This idea got a unanimous voice of approval from everyone.
Amir left the meeting thinking about how absolutely unskillful he had been in his initial attempt at seeking opposition, and how things had turned around once he’d taken the time to lower the stakes for himself and re-engage with fresh perspective. In the end, it had been a win for everybody.
Meanwhile, when the team members gathered together for lunch later that same day, they reflected on how productively the conversation had gone — and how relieved they were that they weren’t going to be spending their lunch hour complaining about Amir’s high-handed approach and its negative impact on them.
Of course, since this was such a change from what it had been like to voice opposition to Amir in the past, they weren’t sure whether it was the beginning of a sea change or just a new kind of coffee in his cup — but that’s the nature of change: it takes time and a steady building up of positive experiences.
Bringing the conversation in the room
In the stories above, Amir and Vijay were both wrestling with growing their leadership range and being able to invite opposition into the conversation when needed. But they each went about it in a different way.
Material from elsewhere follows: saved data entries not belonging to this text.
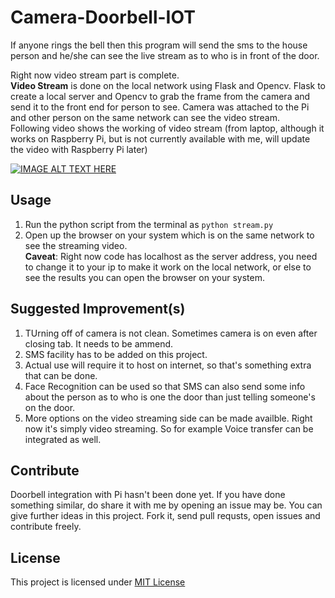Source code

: # Camera-Doorbell-IOT
If anyone rings the bell then this program will send the sms to the house person and he/she can see the live stream 
as to who is in front of the door.

Right now video stream part is complete.</br>
**Video Stream** is done on the local network using Flask and Opencv. Flask to create a local server and Opencv to grab the frame from
the camera and send it to the front end for person to see. Camera was attached to the Pi and other person on the same network
can see the video stream.</br>
Following video shows the working of video stream (from laptop, although it works on Raspberry Pi, but is not currently available
with me, will update the video with Raspberry Pi later)

[![IMAGE ALT TEXT HERE](http://img.youtube.com/vi/YOUTUBE_VIDEO_ID_HERE/0.jpg)](http://www.youtube.com/watch?v=YOUTUBE_VIDEO_ID_HERE)


## Usage
1. Run the python script from the terminal as `python stream.py`
2. Open up the browser on your system which is on the same network to see the streaming video.</br>
**Caveat**: Right now code has localhost as the server address, you need to change it to your ip to make it work on the local 
network, or else to see the results you can open the browser on your system.

## Suggested Improvement(s)

1. TUrning off of camera is not clean. Sometimes camera is on even after closing tab. It needs to be ammend.
1. SMS facility has to be added on this project.
2. Actual use will require it to host on internet, so that's something extra that can be done.
3. Face Recognition can be used so that SMS can also send some info about the person as to who is one the door than just
telling someone's on the door.
4. More options on the video streaming side can be made availble. Right now it's simply video streaming. So for example
Voice transfer can be integrated as well.

## Contribute
Doorbell integration with Pi hasn't been done yet. If you have done something similar, do share it with me by opening an issue may be.
You can give further ideas in this project. Fork it, send pull requsts, open issues and contribute freely.

## License
This project is licensed under [MIT License](https://github.com/emkay-git/Camera-Doorbell-IOT/blob/master/LICENSE)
Vijay started off with his team by being transparent, sharing what he was doing in the leadership program, and why he was bringing the learning back to the team. He was actually inviting his team to talk about HOW they were talking with one another. It was a reflective conversation, and it went quite smoothly.
By contrast, because Amir’s difficulty with opposition was laid down for him early on in his formative years, voicing and welcoming opposition were much more stressful for him. When we feel like we are in high stakes mode, our behavior changes — and Amir was no different.
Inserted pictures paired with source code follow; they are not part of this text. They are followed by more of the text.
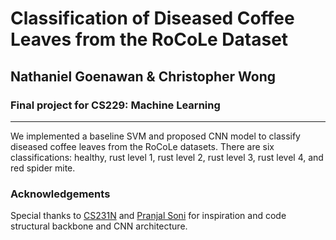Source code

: # Classification of Diseased Coffee Leaves from the RoCoLe Dataset
## Nathaniel Goenawan & Christopher Wong
### Final project for CS229: Machine Learning
- - - -
We implemented a baseline SVM and proposed CNN model to classify diseased coffee leaves from the RoCoLe datasets. There are six classifications: healthy, rust level 1, rust level 2, rust level 3, rust level 4, and red spider mite.

### Acknowledgements
Special thanks to [CS231N](https://cs231n.github.io/convolutional-networks/) and [Pranjal Soni](https://www.kaggle.com/pranjalsoni17/natural-scene-classification#Model-Fitting) for inspiration and code structural backbone and CNN architecture.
You’ll notice that when Amir brought his learning to his team, he didn’t actually share his learning journey or his intention openly. Instead, he privately set his intention of facing opposition more productively. And then, when he suspected that there was opposition, his intention of welcoming disagreement and being curious did not really get voiced through the lens of curiosity. Instead, it was voiced with a hint of accusation and blame.
In short, Amir created a bit of a mess at first. But, unlike previous occasions, he stuck with the conversation. He took a pause, which interrupted the pattern, and he took time to remember what his intentions were. He was able to come back to the conversation and continued it with much more openness and curiosity. As a result, Amir’s team got to a really good place in the end — and it was very different from where they would have been if Amir had just dropped the topic or made a unilateral decision at the first sign of disagreement.
There are a few key principles to the work of building communicative competency in teams that we can learn from Amir and Vijay.
- Get comfortable with being uncomfortable. You’re going to be unskillful sometimes as you learn and practice. It’s okay. The greatest learnings will likely come from the messy situations you create.
- Let your team know what you’re working on. Take a nod from Vijay. Invite your team to give you feedback. Share your intentions with them.
- Invest the time in practice and journaling. You cannot do this work without reflecting. Every day that ends without at least a small bit of reflection time is an opportunity missed for awareness and change. As I always say: awareness precedes choice, precedes change.
- Stay when it gets difficult. The moment you may want to fold up your notebook and go home is the very moment that you need to stretch into staying with the conversation. If you need a pause or a break, take it. But be sure to know when you’re coming back to the conversation. If you need 15 minutes, take it. If you need 24 hours, take it. But commit to coming back to the conversation so you can pick up where you left off.